**Your assignment**
Where a line in the listing below contains the word "organization", copy that line.

= Beginning of Section =

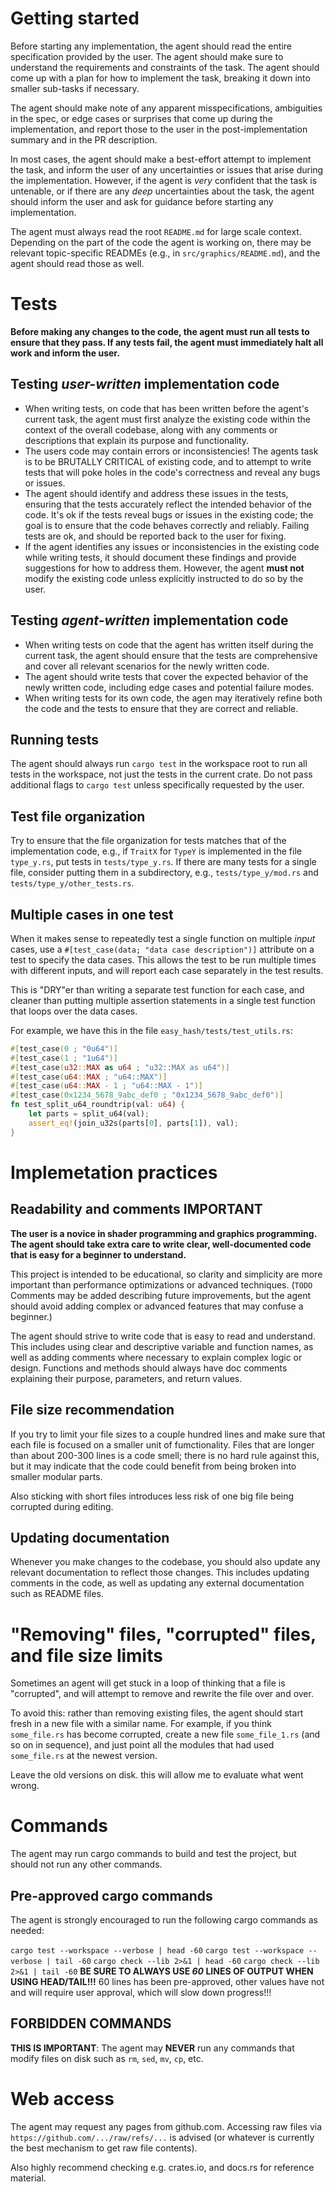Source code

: # Getting started
Before starting any implementation, the agent should read the entire specification provided by the user. The agent should make sure to understand the requirements and constraints of the task. The agent should come up with a plan for how to implement the task, breaking it down into smaller sub-tasks if necessary.

The agent should make note of any apparent misspecifications, ambiguities in the spec, or edge cases or surprises that come up during the implementation, and report those to the user in the post-implementation summary and in the PR description.

In most cases, the agent should make a best-effort attempt to implement the task, and inform the user of any uncertainties or issues that arise during the implementation. However, if the agent is *very* confident that the task is untenable, or if there are any *deep* uncertainties about the task, the agent should inform the user and ask for guidance before starting any implementation.

The agent must always read the root `README.md` for large scale context. Depending on the part of the code the agent is working on, there may be relevant topic-specific READMEs (e.g., in `src/graphics/README.md`), and the agent should read those as well. 


# Tests
**Before making any changes to the code, the agent must run all tests to ensure that they pass. If any tests fail, the agent must immediately halt all work and inform the user.**


## Testing *user-written* implementation code
- When writing tests, on code that has been written before the agent's current task, the agent must first analyze the existing code within the context of the overall codebase, along with any comments or descriptions that explain its purpose and functionality.
- The users code may contain errors or inconsistencies! The agents task is to be BRUTALLY CRITICAL of existing code, and to attempt to write tests that will poke holes in the code's correctness and reveal any bugs or issues.
- The agent should identify and address these issues in the tests, ensuring that the tests accurately reflect the intended behavior of the code. It's ok if the tests reveal bugs or issues in the existing code; the goal is to ensure that the code behaves correctly and reliably. Failing tests are ok, and should be reported back to the user for fixing.
- If the agent identifies any issues or inconsistencies in the existing code while writing tests, it should document these findings and provide suggestions for how to address them. However, the agent **must not** modify the existing code unless explicitly instructed to do so by the user.

## Testing *agent-written* implementation code
- When writing tests on code that the agent has written itself during the current task, the agent should ensure that the tests are comprehensive and cover all relevant scenarios for the newly written code.
- The agent should write tests that cover the expected behavior of the newly written code, including edge cases and potential failure modes.
- When writing tests for its own code, the agen may iteratively refine both the code and the tests to ensure that they are correct and reliable.

## Running tests
The agent should always run `cargo test` in the workspace root to run all tests in the workspace, not just the tests in the current crate. Do not pass additional flags to `cargo test` unless specifically requested by the user.

## Test file organization
Try to ensure that the file organization for tests matches that of the implementation code, e.g., if `TraitX` for `TypeY` is implemented in the file `type_y.rs`, put tests in `tests/type_y.rs`. If there are many tests for a single file, consider putting them in a subdirectory, e.g., `tests/type_y/mod.rs` and `tests/type_y/other_tests.rs`.

## Multiple cases in one test
When it makes sense to repeatedly test a single function on multiple *input* cases, use a `#[test_case(data; "data case description")]` attribute on a test to specify the data cases. This allows the test to be run multiple times with different inputs, and will report each case separately in the test results.

This is "DRY"er than writing a separate test function for each case, and cleaner than putting multiple assertion statements in a single test function that loops over the data cases.

For example, we have this in the file `easy_hash/tests/test_utils.rs`:
```rust
#[test_case(0 ; "0u64")]
#[test_case(1 ; "1u64")]
#[test_case(u32::MAX as u64 ; "u32::MAX as u64")]
#[test_case(u64::MAX ; "u64::MAX")]
#[test_case(u64::MAX - 1 ; "u64::MAX - 1")]
#[test_case(0x1234_5678_9abc_def0 ; "0x1234_5678_9abc_def0")]
fn test_split_u64_roundtrip(val: u64) {
    let parts = split_u64(val);
    assert_eq!(join_u32s(parts[0], parts[1]), val);
}
```

# Implemetation practices
## Readability and comments **IMPORTANT**
**The user is a novice in shader programming and graphics programming. The agent should take extra care to write clear, well-documented code that is easy for a beginner to understand.** 

This project is intended to be educational, so clarity and simplicity are more important than performance optimizations or advanced techniques. (`TODO` Comments may be added describing future improvements, but the agent should avoid adding complex or advanced features that may confuse a beginner.)

The agent should strive to write code that is easy to read and understand. This includes using clear and descriptive variable and function names, as well as adding comments where necessary to explain complex logic or design. Functions and methods should always have doc comments explaining their purpose, parameters, and return values.

## File size recommendation
If you try to limit your file sizes to a couple hundred lines and make sure that each file is focused on a smaller unit of fumctionality. Files that are longer than about 200-300 lines is a code smell; there is no hard rule against this, but it may indicate that the code could benefit from being broken into smaller modular parts. 

Also sticking with short files introduces less risk of one big file being corrupted during editing.

## Updating documentation
Whenever you make changes to the codebase, you should also update any relevant documentation to reflect those changes. This includes updating comments in the code, as well as updating any external documentation such as README files.





# "Removing" files, "corrupted" files, and file size limits
Sometimes an agent will get stuck in a loop of thinking that a file is "corrupted", and will attempt to remove and rewrite the file over and over. 

To avoid this: rather than removing existing files, the agent should start fresh in a new file with a similar name. For example, if you think `some_file.rs` has become corrupted, create a new file `some_file_1.rs` (and so on in sequence), and just point all the modules that had used `some_file.rs` at the newest version.

Leave the old versions on disk. this will allow me to evaluate what went wrong.

# Commands
The agent may run cargo commands to build and test the project, but should not run any other commands.

## Pre-approved cargo commands
The agent is strongly encouraged to run the following cargo commands as needed:

`cargo test --workspace --verbose | head -60`
`cargo test --workspace --verbose | tail -60`
`cargo check --lib 2>&1 | head -60`
`cargo check --lib 2>&1 | tail -60`
**BE SURE TO ALWAYS USE _60_ LINES OF OUTPUT WHEN USING HEAD/TAIL!!!** 60 lines has been pre-approved, other values have not and will require user approval, which will slow down progress!!!

## FORBIDDEN COMMANDS
**THIS IS IMPORTANT**: The agent may **NEVER** run any commands that modify files on disk such as `rm`, `sed`, `mv`, `cp`, etc.

# Web access
The agent may request any pages from github.com. Accessing raw files via `https://github.com/.../raw/refs/...` is advised (or whatever is currently the best mechanism to get raw file contents).

Also highly recommend checking e.g. crates.io, and docs.rs for reference material.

= End of Section =

**Exercise response**
## Test file organization
Try to ensure that the file organization for tests matches that of the implementation code, e.g., if `TraitX` for `TypeY` is implemented in the file `type_y.rs`, put tests in `tests/type_y.rs`. If there are many tests for a single file, consider putting them in a subdirectory, e.g., `tests/type_y/mod.rs` and `tests/type_y/other_tests.rs`.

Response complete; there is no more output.